Com a faca nos dentes hoje, Robert e Bruno se safaram de um dia que poderia ter sido desastroso. Amanhã tem mais!! Pra cima deles alemão!!

Boa tarde, londrino companheiro de olímpiadas sem fim. Eis-me aqui em mais uma missiva resumística, direto da maravilhosa cidade que abrigará 2016, compartilhando as informações de nosso esporte tão maltratado pela mídia geral.

Antes, porém, não resisto e já dou uma da vela de oceano. O incrível Francis Joyon, o francês, que detém o recorde solitário da da volta ao mundo (57 dias) e têm o terceiro melhor tempo absoluto da história(!!), bateu mais um. Ele singrou, solito, 668 milhas (1.237km) no seu trimarã IDEC à uma média de 27,83 nós. Caaaracaaa!!

Bem, voltando à terra do cimento Portland (é sério!) e sua linda vizinha Weymouth. Hoje foi dia super hiper mega power nas águas do canal da Mancha. As duas classes mais técnicas e prestigiadas (a Isaf parece que não sabe disso…) da Vela de monotipos, Star e Finn, tiveram batalhas incríveis nesta quinta-feira de meu Deus.

Nas estrelas, como você e o Edu, de Cabo Frio, estão carecas de saber, a guerra naval envolve uma nave verde e amarela. No Finn, a coisa é com a Dinamarca. Os contendores – imperialistas! – são sempre os britânicos. Humpf!

No Star, a coisa foi simplesmente adrenalizante. Robert Scheidt e Bruno Prada, fizeram duas regatas de recuperação para se manter na posição de prata, mas sofreram sérios ataques nos dois flancos. À frente, Ian Percy e Andrew Simpson (GBR) em dia de primeiro e segundo. Atrás, com um primeiro e um quarto, os almirantes suecos Fredie Loof e Max Salminem, empataram o jogo.

Na primeira boia do dia, a dupla brasuca montou em 15º (penúltimo) e com a garra e competência que só os grandes do esporte têm, galgaram posições até chegar em terceiro na primeira prova, atrás apenas de ingleses e polacos. Na segunda do dia, quase o mesmo: primeira boia em 10º, luta feroz, muita disposição e chegada em quinto.

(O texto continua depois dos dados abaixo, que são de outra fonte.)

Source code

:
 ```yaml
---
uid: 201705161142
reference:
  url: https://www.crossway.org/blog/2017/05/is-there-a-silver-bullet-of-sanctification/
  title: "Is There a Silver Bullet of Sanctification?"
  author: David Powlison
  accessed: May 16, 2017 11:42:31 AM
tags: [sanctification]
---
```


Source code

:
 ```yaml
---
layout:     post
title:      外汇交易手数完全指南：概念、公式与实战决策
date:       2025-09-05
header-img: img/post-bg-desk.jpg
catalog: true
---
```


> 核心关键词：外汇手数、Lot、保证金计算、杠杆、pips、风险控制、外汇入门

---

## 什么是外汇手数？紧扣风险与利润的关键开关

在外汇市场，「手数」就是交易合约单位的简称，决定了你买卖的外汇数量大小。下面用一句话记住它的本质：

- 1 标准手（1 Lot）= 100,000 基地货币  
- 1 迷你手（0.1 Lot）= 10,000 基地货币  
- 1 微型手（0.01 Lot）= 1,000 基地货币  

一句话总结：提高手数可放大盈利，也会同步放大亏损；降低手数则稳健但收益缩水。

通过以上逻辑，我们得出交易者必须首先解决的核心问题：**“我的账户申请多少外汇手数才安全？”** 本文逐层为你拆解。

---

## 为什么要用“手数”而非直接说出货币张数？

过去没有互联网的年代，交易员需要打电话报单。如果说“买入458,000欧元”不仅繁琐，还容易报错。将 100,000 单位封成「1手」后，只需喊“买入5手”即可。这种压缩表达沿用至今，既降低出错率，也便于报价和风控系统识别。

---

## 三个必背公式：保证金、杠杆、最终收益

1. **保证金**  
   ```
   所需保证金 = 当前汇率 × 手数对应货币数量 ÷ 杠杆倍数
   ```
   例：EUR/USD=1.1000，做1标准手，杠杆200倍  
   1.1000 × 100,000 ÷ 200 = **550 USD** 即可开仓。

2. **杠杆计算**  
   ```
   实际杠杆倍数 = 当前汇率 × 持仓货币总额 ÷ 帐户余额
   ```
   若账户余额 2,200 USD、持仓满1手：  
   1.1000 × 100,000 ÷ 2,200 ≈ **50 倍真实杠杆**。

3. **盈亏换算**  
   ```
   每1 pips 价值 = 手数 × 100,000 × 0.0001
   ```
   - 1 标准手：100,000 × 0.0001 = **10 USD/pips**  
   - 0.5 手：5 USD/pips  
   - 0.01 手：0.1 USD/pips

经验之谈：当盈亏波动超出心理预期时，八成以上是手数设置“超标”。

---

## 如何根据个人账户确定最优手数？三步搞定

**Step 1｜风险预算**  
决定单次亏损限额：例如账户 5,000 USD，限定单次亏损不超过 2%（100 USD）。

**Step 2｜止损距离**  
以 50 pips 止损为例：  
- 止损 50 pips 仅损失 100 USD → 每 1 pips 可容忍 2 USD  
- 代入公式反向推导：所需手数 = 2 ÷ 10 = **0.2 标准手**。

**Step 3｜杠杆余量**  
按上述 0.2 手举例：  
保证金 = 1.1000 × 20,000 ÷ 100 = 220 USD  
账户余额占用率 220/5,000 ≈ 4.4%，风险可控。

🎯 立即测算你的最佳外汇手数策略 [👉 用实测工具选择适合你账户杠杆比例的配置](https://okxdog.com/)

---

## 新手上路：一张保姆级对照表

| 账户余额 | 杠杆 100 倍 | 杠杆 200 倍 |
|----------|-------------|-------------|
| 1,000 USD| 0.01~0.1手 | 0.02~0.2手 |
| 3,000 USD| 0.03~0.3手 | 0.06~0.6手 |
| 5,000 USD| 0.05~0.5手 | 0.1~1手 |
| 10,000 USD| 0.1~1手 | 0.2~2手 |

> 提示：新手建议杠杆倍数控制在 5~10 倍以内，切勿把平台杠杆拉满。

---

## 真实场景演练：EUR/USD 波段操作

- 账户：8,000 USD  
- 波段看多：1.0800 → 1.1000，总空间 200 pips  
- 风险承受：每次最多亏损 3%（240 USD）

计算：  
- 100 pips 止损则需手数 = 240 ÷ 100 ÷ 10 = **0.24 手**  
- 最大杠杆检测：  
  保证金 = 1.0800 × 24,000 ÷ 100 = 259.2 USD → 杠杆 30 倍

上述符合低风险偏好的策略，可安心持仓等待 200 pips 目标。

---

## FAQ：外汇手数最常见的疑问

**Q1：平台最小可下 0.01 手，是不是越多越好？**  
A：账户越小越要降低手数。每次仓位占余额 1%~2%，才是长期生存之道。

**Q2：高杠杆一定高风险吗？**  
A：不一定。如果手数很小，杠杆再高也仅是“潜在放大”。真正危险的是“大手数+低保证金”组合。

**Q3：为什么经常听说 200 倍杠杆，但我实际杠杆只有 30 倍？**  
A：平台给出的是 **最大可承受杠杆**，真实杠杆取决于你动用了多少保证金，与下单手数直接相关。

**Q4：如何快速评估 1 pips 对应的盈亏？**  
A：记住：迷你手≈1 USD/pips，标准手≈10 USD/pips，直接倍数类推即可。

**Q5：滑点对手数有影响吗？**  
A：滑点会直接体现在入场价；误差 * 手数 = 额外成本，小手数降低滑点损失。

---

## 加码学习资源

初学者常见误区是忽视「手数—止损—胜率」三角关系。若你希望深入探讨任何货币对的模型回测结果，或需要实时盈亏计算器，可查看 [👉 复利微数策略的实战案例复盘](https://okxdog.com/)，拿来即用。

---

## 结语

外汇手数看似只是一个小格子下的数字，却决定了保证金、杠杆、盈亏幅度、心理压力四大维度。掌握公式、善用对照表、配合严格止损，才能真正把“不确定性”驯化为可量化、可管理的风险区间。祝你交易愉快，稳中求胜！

Agora, a parceria tricampeã mundial, sino-prateada em 2008 e líder do ranking do Star, tem 22 pontinhos, o mesmo que os suecos que perdem no desempate e ocupam o terceiro posto. Para gáudio dos espectadores locais e dos narradores da BBC (ô irritação!!) o British Team tem 13 pontos e ganha precioso espaço nesta reta final rumo ao ouro.

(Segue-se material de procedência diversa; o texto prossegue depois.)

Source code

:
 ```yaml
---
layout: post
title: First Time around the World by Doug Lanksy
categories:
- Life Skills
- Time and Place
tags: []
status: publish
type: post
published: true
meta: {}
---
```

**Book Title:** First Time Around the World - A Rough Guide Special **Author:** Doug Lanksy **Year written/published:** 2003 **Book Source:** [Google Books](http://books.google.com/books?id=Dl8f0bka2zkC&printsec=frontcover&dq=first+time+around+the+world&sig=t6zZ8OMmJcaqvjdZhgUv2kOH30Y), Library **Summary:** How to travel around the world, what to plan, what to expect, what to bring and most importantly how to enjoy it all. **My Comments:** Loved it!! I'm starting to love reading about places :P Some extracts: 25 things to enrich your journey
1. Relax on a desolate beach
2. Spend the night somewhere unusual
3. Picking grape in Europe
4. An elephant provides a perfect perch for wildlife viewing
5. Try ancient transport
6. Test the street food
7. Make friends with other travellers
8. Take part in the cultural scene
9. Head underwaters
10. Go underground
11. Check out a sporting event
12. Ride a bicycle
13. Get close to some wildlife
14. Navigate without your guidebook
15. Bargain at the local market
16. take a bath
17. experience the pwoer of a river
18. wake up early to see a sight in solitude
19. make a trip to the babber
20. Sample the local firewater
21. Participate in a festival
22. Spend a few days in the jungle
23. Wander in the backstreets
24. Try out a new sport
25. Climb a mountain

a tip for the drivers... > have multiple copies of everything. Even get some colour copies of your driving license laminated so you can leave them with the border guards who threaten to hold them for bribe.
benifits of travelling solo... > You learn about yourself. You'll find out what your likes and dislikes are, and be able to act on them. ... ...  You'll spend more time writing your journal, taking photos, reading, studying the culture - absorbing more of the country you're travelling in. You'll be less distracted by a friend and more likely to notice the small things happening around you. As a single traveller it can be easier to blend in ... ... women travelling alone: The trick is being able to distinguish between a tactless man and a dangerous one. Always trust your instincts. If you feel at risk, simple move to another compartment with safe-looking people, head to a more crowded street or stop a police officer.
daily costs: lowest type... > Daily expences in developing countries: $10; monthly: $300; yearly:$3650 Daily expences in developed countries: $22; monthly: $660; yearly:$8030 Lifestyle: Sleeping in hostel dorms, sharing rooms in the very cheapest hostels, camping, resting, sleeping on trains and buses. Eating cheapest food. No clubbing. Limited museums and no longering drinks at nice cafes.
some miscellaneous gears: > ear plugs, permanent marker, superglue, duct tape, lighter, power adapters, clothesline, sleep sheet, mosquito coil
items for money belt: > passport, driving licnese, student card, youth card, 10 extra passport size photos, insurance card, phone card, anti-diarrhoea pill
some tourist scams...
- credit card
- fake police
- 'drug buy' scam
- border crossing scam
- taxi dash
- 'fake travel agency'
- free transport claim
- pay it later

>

No entanto, na flotilha de mais alto nível de todas, a coisa sempre pode mudar e amanhã teremos mais duas provas para fechar a fase classificatória e partir para a Medal Race no domingo, onde os pontos são dobrados e só os dez primeiros correm. Vamos torcer, meu povo!!

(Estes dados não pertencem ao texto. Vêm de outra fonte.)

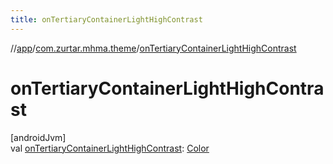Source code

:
 ```yaml
---
title: onTertiaryContainerLightHighContrast
---
```

//[app](../../index.html)/[com.zurtar.mhma.theme](index.html)/[onTertiaryContainerLightHighContrast](on-tertiary-container-light-high-contrast.html)



# onTertiaryContainerLightHighContrast



[androidJvm]\
val [onTertiaryContainerLightHighContrast](on-tertiary-container-light-high-contrast.html): [Color](https://developer.android.com/reference/kotlin/androidx/compose/ui/graphics/Color.html)



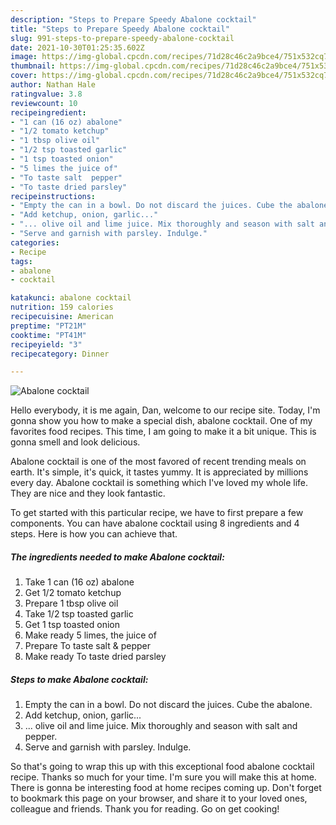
 ```yaml
---
description: "Steps to Prepare Speedy Abalone cocktail"
title: "Steps to Prepare Speedy Abalone cocktail"
slug: 991-steps-to-prepare-speedy-abalone-cocktail
date: 2021-10-30T01:25:35.602Z
image: https://img-global.cpcdn.com/recipes/71d28c46c2a9bce4/751x532cq70/abalone-cocktail-recipe-main-photo.jpg
thumbnail: https://img-global.cpcdn.com/recipes/71d28c46c2a9bce4/751x532cq70/abalone-cocktail-recipe-main-photo.jpg
cover: https://img-global.cpcdn.com/recipes/71d28c46c2a9bce4/751x532cq70/abalone-cocktail-recipe-main-photo.jpg
author: Nathan Hale
ratingvalue: 3.8
reviewcount: 10
recipeingredient:
- "1 can (16 oz) abalone"
- "1/2 tomato ketchup"
- "1 tbsp olive oil"
- "1/2 tsp toasted garlic"
- "1 tsp toasted onion"
- "5 limes the juice of"
- "To taste salt  pepper"
- "To taste dried parsley"
recipeinstructions:
- "Empty the can in a bowl. Do not discard the juices. Cube the abalone."
- "Add ketchup, onion, garlic..."
- "... olive oil and lime juice. Mix thoroughly and season with salt and pepper."
- "Serve and garnish with parsley. Indulge."
categories:
- Recipe
tags:
- abalone
- cocktail

katakunci: abalone cocktail 
nutrition: 159 calories
recipecuisine: American
preptime: "PT21M"
cooktime: "PT41M"
recipeyield: "3"
recipecategory: Dinner

---
```



![Abalone cocktail](https://img-global.cpcdn.com/recipes/71d28c46c2a9bce4/751x532cq70/abalone-cocktail-recipe-main-photo.jpg)

Hello everybody, it is me again, Dan, welcome to our recipe site. Today, I'm gonna show you how to make a special dish, abalone cocktail. One of my favorites food recipes. This time, I am going to make it a bit unique. This is gonna smell and look delicious.



Abalone cocktail is one of the most favored of recent trending meals on earth. It's simple, it's quick, it tastes yummy. It is appreciated by millions every day. Abalone cocktail is something which I've loved my whole life. They are nice and they look fantastic.


To get started with this particular recipe, we have to first prepare a few components. You can have abalone cocktail using 8 ingredients and 4 steps. Here is how you can achieve that.

<!--inarticleads1-->

##### The ingredients needed to make Abalone cocktail:

1. Take 1 can (16 oz) abalone
1. Get 1/2 tomato ketchup
1. Prepare 1 tbsp olive oil
1. Take 1/2 tsp toasted garlic
1. Get 1 tsp toasted onion
1. Make ready 5 limes, the juice of
1. Prepare To taste salt &amp; pepper
1. Make ready To taste dried parsley




<!--inarticleads2-->

##### Steps to make Abalone cocktail:

1. Empty the can in a bowl. Do not discard the juices. Cube the abalone.
1. Add ketchup, onion, garlic...
1. ... olive oil and lime juice. Mix thoroughly and season with salt and pepper.
1. Serve and garnish with parsley. Indulge.




So that's going to wrap this up with this exceptional food abalone cocktail recipe. Thanks so much for your time. I'm sure you will make this at home. There is gonna be interesting food at home recipes coming up. Don't forget to bookmark this page on your browser, and share it to your loved ones, colleague and friends. Thank you for reading. Go on get cooking!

Hoje, é descanso para os laseres, mas não posso deixar de comentar aqui (já que ontem não rolou cartinha) a queda de rendimento, da estrela em ascensão Annalise Murphy, da Irlanda. Depois de vencer as quatro primeiras, a moça conseguiu se enterrar nas duas regatas de ontem (em termos, claro).

Explicações místico-pessimistas diriam que foi a energia negativa do olho grande geral depois que ela fez todas as manchetes do mundo. Os místicos-positivos devem achar que foi a energia do planeta balanceando as coisas depois de tantos triunfos seguidos.

Os freudianos, sabendo que o mastro é um evidente símbolo fálico, podem dizer que foi a inveja do pênis, já que papai treinou (e papou) mamãe olímpica no passado. Os escribas, como eu, não sabem nada… Mas registram o fato de que com um 8º e um 19º ontem, a concorrência belga agradece e comemora estar agora a apenas dois pontos da liderança na Laser Radial, que ainda é de Murphy. A velejadora, não a lei. Que fique claro!

Voltemos ao presente.  Na classe Finn o irado (eu estava em Perth) ídolo inglês Ben Ainslie – outro, além de Robert Scheidt, que deve alcançar Torben Grael em número de medalhas olímpicas, cinco –, está em disputa feroz com o dinamarquês Jonas Høgh-Christensen.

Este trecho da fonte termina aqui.